### [REQUIRED ACTION]
Give back every line of the data exactly. Pictures are not part of the copy.

(Source texts of formatted documents)
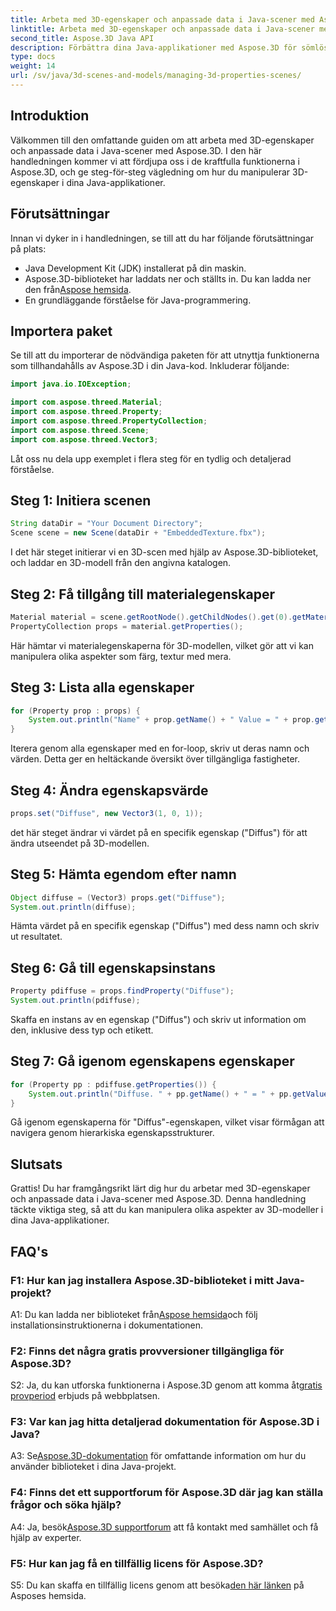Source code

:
 ```yaml
---
title: Arbeta med 3D-egenskaper och anpassade data i Java-scener med Aspose.3D
linktitle: Arbeta med 3D-egenskaper och anpassade data i Java-scener med Aspose.3D
second_title: Aspose.3D Java API
description: Förbättra dina Java-applikationer med Aspose.3D för sömlös manipulation av 3D-egenskaper. Följ vår handledning för steg-för-steg-vägledning.
type: docs
weight: 14
url: /sv/java/3d-scenes-and-models/managing-3d-properties-scenes/
---
```

## Introduktion

Välkommen till den omfattande guiden om att arbeta med 3D-egenskaper och anpassade data i Java-scener med Aspose.3D. I den här handledningen kommer vi att fördjupa oss i de kraftfulla funktionerna i Aspose.3D, och ge steg-för-steg vägledning om hur du manipulerar 3D-egenskaper i dina Java-applikationer.

## Förutsättningar

Innan vi dyker in i handledningen, se till att du har följande förutsättningar på plats:

- Java Development Kit (JDK) installerat på din maskin.
- Aspose.3D-biblioteket har laddats ner och ställts in. Du kan ladda ner den från[Aspose hemsida](https://releases.aspose.com/3d/java/).
- En grundläggande förståelse för Java-programmering.

## Importera paket

Se till att du importerar de nödvändiga paketen för att utnyttja funktionerna som tillhandahålls av Aspose.3D i din Java-kod. Inkluderar följande:

```java
import java.io.IOException;

import com.aspose.threed.Material;
import com.aspose.threed.Property;
import com.aspose.threed.PropertyCollection;
import com.aspose.threed.Scene;
import com.aspose.threed.Vector3;
```

Låt oss nu dela upp exemplet i flera steg för en tydlig och detaljerad förståelse.

## Steg 1: Initiera scenen

```java
String dataDir = "Your Document Directory";
Scene scene = new Scene(dataDir + "EmbeddedTexture.fbx");
```

I det här steget initierar vi en 3D-scen med hjälp av Aspose.3D-biblioteket, och laddar en 3D-modell från den angivna katalogen.

## Steg 2: Få tillgång till materialegenskaper

```java
Material material = scene.getRootNode().getChildNodes().get(0).getMaterial();
PropertyCollection props = material.getProperties();
```

Här hämtar vi materialegenskaperna för 3D-modellen, vilket gör att vi kan manipulera olika aspekter som färg, textur med mera.

## Steg 3: Lista alla egenskaper

```java
for (Property prop : props) {
    System.out.println("Name" + prop.getName() + " Value = " + prop.getValue());
}
```

Iterera genom alla egenskaper med en for-loop, skriv ut deras namn och värden. Detta ger en heltäckande översikt över tillgängliga fastigheter.

## Steg 4: Ändra egenskapsvärde

```java
props.set("Diffuse", new Vector3(1, 0, 1));
```

det här steget ändrar vi värdet på en specifik egenskap ("Diffus") för att ändra utseendet på 3D-modellen.

## Steg 5: Hämta egendom efter namn

```java
Object diffuse = (Vector3) props.get("Diffuse");
System.out.println(diffuse);
```

Hämta värdet på en specifik egenskap ("Diffus") med dess namn och skriv ut resultatet.

## Steg 6: Gå till egenskapsinstans

```java
Property pdiffuse = props.findProperty("Diffuse");
System.out.println(pdiffuse);
```

Skaffa en instans av en egenskap ("Diffus") och skriv ut information om den, inklusive dess typ och etikett.

## Steg 7: Gå igenom egenskapens egenskaper

```java
for (Property pp : pdiffuse.getProperties()) {
    System.out.println("Diffuse. " + pp.getName() + " = " + pp.getValue());
}
```

Gå igenom egenskaperna för "Diffus"-egenskapen, vilket visar förmågan att navigera genom hierarkiska egenskapsstrukturer.

## Slutsats

Grattis! Du har framgångsrikt lärt dig hur du arbetar med 3D-egenskaper och anpassade data i Java-scener med Aspose.3D. Denna handledning täckte viktiga steg, så att du kan manipulera olika aspekter av 3D-modeller i dina Java-applikationer.

## FAQ's

### F1: Hur kan jag installera Aspose.3D-biblioteket i mitt Java-projekt?

 A1: Du kan ladda ner biblioteket från[Aspose hemsida](https://releases.aspose.com/3d/java/)och följ installationsinstruktionerna i dokumentationen.

### F2: Finns det några gratis provversioner tillgängliga för Aspose.3D?

 S2: Ja, du kan utforska funktionerna i Aspose.3D genom att komma åt[gratis provperiod](https://releases.aspose.com/) erbjuds på webbplatsen.

### F3: Var kan jag hitta detaljerad dokumentation för Aspose.3D i Java?

 A3: Se[Aspose.3D-dokumentation](https://reference.aspose.com/3d/java/) för omfattande information om hur du använder biblioteket i dina Java-projekt.

### F4: Finns det ett supportforum för Aspose.3D där jag kan ställa frågor och söka hjälp?

 A4: Ja, besök[Aspose.3D supportforum](https://forum.aspose.com/c/3d/18) att få kontakt med samhället och få hjälp av experter.

### F5: Hur kan jag få en tillfällig licens för Aspose.3D?

 S5: Du kan skaffa en tillfällig licens genom att besöka[den här länken](https://purchase.aspose.com/temporary-license/) på Asposes hemsida.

### [WORKED SOLUTION]
Source code

:
 ```yaml
---
title: Arbeta med 3D-egenskaper och anpassade data i Java-scener med Aspose.3D
linktitle: Arbeta med 3D-egenskaper och anpassade data i Java-scener med Aspose.3D
second_title: Aspose.3D Java API
description: Förbättra dina Java-applikationer med Aspose.3D för sömlös manipulation av 3D-egenskaper. Följ vår handledning för steg-för-steg-vägledning.
type: docs
weight: 14
url: /sv/java/3d-scenes-and-models/managing-3d-properties-scenes/
---
```

## Introduktion

Välkommen till den omfattande guiden om att arbeta med 3D-egenskaper och anpassade data i Java-scener med Aspose.3D. I den här handledningen kommer vi att fördjupa oss i de kraftfulla funktionerna i Aspose.3D, och ge steg-för-steg vägledning om hur du manipulerar 3D-egenskaper i dina Java-applikationer.

## Förutsättningar

Innan vi dyker in i handledningen, se till att du har följande förutsättningar på plats:

- Java Development Kit (JDK) installerat på din maskin.
- Aspose.3D-biblioteket har laddats ner och ställts in. Du kan ladda ner den från[Aspose hemsida](https://releases.aspose.com/3d/java/).
- En grundläggande förståelse för Java-programmering.

## Importera paket

Se till att du importerar de nödvändiga paketen för att utnyttja funktionerna som tillhandahålls av Aspose.3D i din Java-kod. Inkluderar följande:

```java
import java.io.IOException;

import com.aspose.threed.Material;
import com.aspose.threed.Property;
import com.aspose.threed.PropertyCollection;
import com.aspose.threed.Scene;
import com.aspose.threed.Vector3;
```

Låt oss nu dela upp exemplet i flera steg för en tydlig och detaljerad förståelse.

## Steg 1: Initiera scenen

```java
String dataDir = "Your Document Directory";
Scene scene = new Scene(dataDir + "EmbeddedTexture.fbx");
```

I det här steget initierar vi en 3D-scen med hjälp av Aspose.3D-biblioteket, och laddar en 3D-modell från den angivna katalogen.

## Steg 2: Få tillgång till materialegenskaper

```java
Material material = scene.getRootNode().getChildNodes().get(0).getMaterial();
PropertyCollection props = material.getProperties();
```

Här hämtar vi materialegenskaperna för 3D-modellen, vilket gör att vi kan manipulera olika aspekter som färg, textur med mera.

## Steg 3: Lista alla egenskaper

```java
for (Property prop : props) {
    System.out.println("Name" + prop.getName() + " Value = " + prop.getValue());
}
```

Iterera genom alla egenskaper med en for-loop, skriv ut deras namn och värden. Detta ger en heltäckande översikt över tillgängliga fastigheter.

## Steg 4: Ändra egenskapsvärde

```java
props.set("Diffuse", new Vector3(1, 0, 1));
```

det här steget ändrar vi värdet på en specifik egenskap ("Diffus") för att ändra utseendet på 3D-modellen.

## Steg 5: Hämta egendom efter namn

```java
Object diffuse = (Vector3) props.get("Diffuse");
System.out.println(diffuse);
```

Hämta värdet på en specifik egenskap ("Diffus") med dess namn och skriv ut resultatet.

## Steg 6: Gå till egenskapsinstans

```java
Property pdiffuse = props.findProperty("Diffuse");
System.out.println(pdiffuse);
```

Skaffa en instans av en egenskap ("Diffus") och skriv ut information om den, inklusive dess typ och etikett.

## Steg 7: Gå igenom egenskapens egenskaper

```java
for (Property pp : pdiffuse.getProperties()) {
    System.out.println("Diffuse. " + pp.getName() + " = " + pp.getValue());
}
```

Gå igenom egenskaperna för "Diffus"-egenskapen, vilket visar förmågan att navigera genom hierarkiska egenskapsstrukturer.

## Slutsats

Grattis! Du har framgångsrikt lärt dig hur du arbetar med 3D-egenskaper och anpassade data i Java-scener med Aspose.3D. Denna handledning täckte viktiga steg, så att du kan manipulera olika aspekter av 3D-modeller i dina Java-applikationer.

## FAQ's

### F1: Hur kan jag installera Aspose.3D-biblioteket i mitt Java-projekt?

 A1: Du kan ladda ner biblioteket från[Aspose hemsida](https://releases.aspose.com/3d/java/)och följ installationsinstruktionerna i dokumentationen.

### F2: Finns det några gratis provversioner tillgängliga för Aspose.3D?

 S2: Ja, du kan utforska funktionerna i Aspose.3D genom att komma åt[gratis provperiod](https://releases.aspose.com/) erbjuds på webbplatsen.

### F3: Var kan jag hitta detaljerad dokumentation för Aspose.3D i Java?

 A3: Se[Aspose.3D-dokumentation](https://reference.aspose.com/3d/java/) för omfattande information om hur du använder biblioteket i dina Java-projekt.

### F4: Finns det ett supportforum för Aspose.3D där jag kan ställa frågor och söka hjälp?

 A4: Ja, besök[Aspose.3D supportforum](https://forum.aspose.com/c/3d/18) att få kontakt med samhället och få hjälp av experter.

### F5: Hur kan jag få en tillfällig licens för Aspose.3D?

 S5: Du kan skaffa en tillfällig licens genom att besöka[den här länken](https://purchase.aspose.com/temporary-license/) på Asposes hemsida.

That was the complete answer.